Saved entries
_ _ _ _ _ _ _

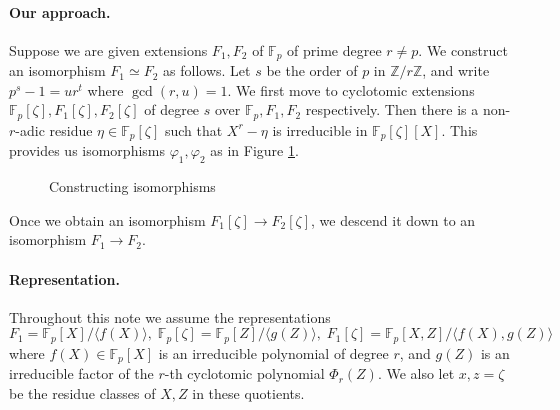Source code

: \documentclass[12pt]{article}
\theoremstyle{plain}
\theoremstyle{definition}
\def\F{\mathbb{F}}
\begin{document}
\paragraph{Our approach.} Suppose we are given extensions $F_1, F_2$ of $\F_p$ of prime degree $r \ne p$. We construct an
isomorphism $F_1 \simeq F_2$ as follows. Let $s$ be the order of $p$ in $\mathbb{Z} / r\mathbb{Z}$, and write $p^s - 1 = ur^t$
where $\gcd(r, u) = 1$. We first move to cyclotomic extensions $\F_p[\zeta], F_1[\zeta], F_2[\zeta]$ of degree $s$ over $\F_p,
F_1, F_2$ respectively. Then there is a non-$r$-adic residue $\eta \in \F_p[\zeta]$ such that $X^r - \eta$ is irreducible in
$\F_p[\zeta][X]$. This provides us isomorphisms $\varphi_1, \varphi_2$ as in Figure \ref{figure:our-approach}.
\begin{figure}
\label{figure:our-approach}
	\begin{center}
		\caption{Constructing isomorphisms}
	\end{center}
\end{figure}
Once we obtain an isomorphism $F_1[\zeta] \rightarrow F_2[\zeta]$, we descend it down to an isomorphism $F_1 \rightarrow F_2$.

\paragraph{Representation.} Throughout this note we assume the representations
\begin{equation}
\label{equation:rep}
	F_1 = \F_p[X] / \langle f(X) \rangle, \; \F_p[\zeta] = \F_p[Z] / \langle g(Z) \rangle, \;
	F_1[\zeta] = \F_p[X, Z] / \langle f(X), g(Z) \rangle
\end{equation}
where $f(X) \in \F_p[X]$ is an irreducible polynomial of degree $r$, and $g(Z)$ is an irreducible factor of the $r$-th cyclotomic
polynomial $\Phi_r(Z)$. We also let $x, z = \zeta$ be the residue classes of $X, Z$ in these quotients.
\end{document}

_ _ _ _ _ _ _

* Brief
Return only the number of lines in the records above that include the string "equation".

* Solution to this problem
3